*** Opening PROVIDED MATERIAL ***
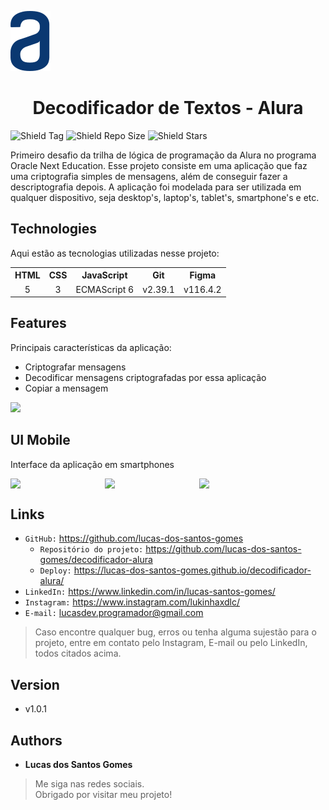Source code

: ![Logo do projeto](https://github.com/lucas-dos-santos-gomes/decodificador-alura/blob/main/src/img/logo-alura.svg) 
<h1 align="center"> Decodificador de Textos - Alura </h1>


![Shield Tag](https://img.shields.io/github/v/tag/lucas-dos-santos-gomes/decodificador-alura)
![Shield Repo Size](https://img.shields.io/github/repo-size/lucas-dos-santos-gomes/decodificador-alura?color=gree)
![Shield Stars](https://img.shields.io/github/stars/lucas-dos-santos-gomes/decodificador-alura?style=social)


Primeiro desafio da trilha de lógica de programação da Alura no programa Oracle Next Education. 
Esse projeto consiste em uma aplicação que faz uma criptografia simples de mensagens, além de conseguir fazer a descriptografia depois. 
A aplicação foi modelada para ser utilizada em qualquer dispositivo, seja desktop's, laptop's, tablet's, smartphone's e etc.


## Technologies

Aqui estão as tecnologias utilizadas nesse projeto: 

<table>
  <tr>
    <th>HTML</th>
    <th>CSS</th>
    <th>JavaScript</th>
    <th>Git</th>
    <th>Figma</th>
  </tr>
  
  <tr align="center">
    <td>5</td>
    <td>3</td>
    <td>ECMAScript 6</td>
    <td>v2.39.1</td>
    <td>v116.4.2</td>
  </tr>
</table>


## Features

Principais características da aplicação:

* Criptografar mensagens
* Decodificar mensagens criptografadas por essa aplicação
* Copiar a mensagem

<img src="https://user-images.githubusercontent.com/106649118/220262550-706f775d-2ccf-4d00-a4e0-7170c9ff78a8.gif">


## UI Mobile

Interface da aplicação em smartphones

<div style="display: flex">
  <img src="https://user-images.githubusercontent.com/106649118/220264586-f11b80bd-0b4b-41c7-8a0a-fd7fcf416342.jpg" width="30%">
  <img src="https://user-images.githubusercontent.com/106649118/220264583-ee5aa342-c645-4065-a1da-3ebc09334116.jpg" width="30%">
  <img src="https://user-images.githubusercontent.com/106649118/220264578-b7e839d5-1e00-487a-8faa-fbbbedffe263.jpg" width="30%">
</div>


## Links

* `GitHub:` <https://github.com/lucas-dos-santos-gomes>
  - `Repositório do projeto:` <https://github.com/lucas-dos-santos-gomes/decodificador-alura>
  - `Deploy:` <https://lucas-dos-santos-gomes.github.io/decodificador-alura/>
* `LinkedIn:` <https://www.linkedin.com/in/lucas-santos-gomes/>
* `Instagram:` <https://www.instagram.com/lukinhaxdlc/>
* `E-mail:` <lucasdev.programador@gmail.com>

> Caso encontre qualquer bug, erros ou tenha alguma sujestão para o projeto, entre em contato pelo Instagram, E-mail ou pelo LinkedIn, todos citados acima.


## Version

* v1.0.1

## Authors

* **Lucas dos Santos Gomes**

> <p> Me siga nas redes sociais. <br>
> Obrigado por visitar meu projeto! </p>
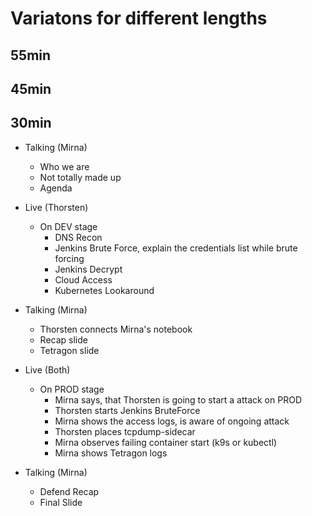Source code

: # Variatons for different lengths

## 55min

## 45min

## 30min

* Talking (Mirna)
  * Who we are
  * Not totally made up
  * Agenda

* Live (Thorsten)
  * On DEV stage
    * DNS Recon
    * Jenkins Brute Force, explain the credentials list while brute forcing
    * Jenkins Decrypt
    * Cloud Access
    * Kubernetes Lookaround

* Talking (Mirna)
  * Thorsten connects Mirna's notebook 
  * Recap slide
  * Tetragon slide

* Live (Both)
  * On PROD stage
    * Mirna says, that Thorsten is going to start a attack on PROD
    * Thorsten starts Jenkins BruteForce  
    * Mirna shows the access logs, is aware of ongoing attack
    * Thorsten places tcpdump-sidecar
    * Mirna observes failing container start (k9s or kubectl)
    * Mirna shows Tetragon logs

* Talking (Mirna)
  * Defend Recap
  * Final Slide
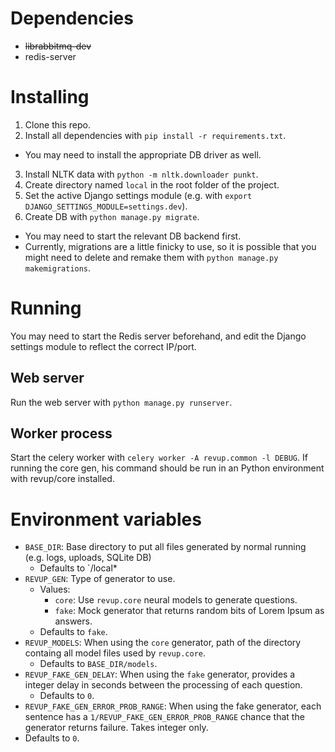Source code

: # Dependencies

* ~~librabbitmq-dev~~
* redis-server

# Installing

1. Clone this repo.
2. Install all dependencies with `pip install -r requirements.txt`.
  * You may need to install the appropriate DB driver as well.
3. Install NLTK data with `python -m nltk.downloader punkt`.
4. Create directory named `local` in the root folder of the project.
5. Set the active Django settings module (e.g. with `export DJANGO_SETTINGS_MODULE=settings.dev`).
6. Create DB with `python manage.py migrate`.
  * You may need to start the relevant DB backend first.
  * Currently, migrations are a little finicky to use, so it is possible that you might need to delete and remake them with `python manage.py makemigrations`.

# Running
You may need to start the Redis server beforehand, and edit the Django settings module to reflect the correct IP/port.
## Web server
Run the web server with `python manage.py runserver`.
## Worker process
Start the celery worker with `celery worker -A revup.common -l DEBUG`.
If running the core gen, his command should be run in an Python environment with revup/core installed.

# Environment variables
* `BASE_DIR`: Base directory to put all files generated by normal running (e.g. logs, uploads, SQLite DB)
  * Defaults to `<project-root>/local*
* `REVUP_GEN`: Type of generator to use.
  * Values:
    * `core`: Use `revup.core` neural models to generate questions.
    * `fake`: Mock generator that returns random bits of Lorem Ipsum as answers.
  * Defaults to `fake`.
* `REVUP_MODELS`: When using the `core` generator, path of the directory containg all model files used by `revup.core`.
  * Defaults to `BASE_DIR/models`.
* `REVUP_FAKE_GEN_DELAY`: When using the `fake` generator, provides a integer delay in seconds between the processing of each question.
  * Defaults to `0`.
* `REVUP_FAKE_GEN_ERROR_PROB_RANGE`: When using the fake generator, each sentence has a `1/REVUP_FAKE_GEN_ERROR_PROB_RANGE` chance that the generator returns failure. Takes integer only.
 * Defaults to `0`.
*** Closing PROVIDED MATERIAL ***
• WHAT YOU WILL DO
Set down, exactly as written above, each line from the one with "for different lengths" through the one with "1. Clone this repo.", and skip the pictures.

• ANSWER BELOW
: # Variatons for different lengths

## 55min

## 45min

## 30min

* Talking (Mirna)
  * Who we are
  * Not totally made up
  * Agenda

* Live (Thorsten)
  * On DEV stage
    * DNS Recon
    * Jenkins Brute Force, explain the credentials list while brute forcing
    * Jenkins Decrypt
    * Cloud Access
    * Kubernetes Lookaround

* Talking (Mirna)
  * Thorsten connects Mirna's notebook 
  * Recap slide
  * Tetragon slide

* Live (Both)
  * On PROD stage
    * Mirna says, that Thorsten is going to start a attack on PROD
    * Thorsten starts Jenkins BruteForce  
    * Mirna shows the access logs, is aware of ongoing attack
    * Thorsten places tcpdump-sidecar
    * Mirna observes failing container start (k9s or kubectl)
    * Mirna shows Tetragon logs

* Talking (Mirna)
  * Defend Recap
  * Final Slide
Source code

: # Dependencies

* ~~librabbitmq-dev~~
* redis-server

# Installing

1. Clone this repo.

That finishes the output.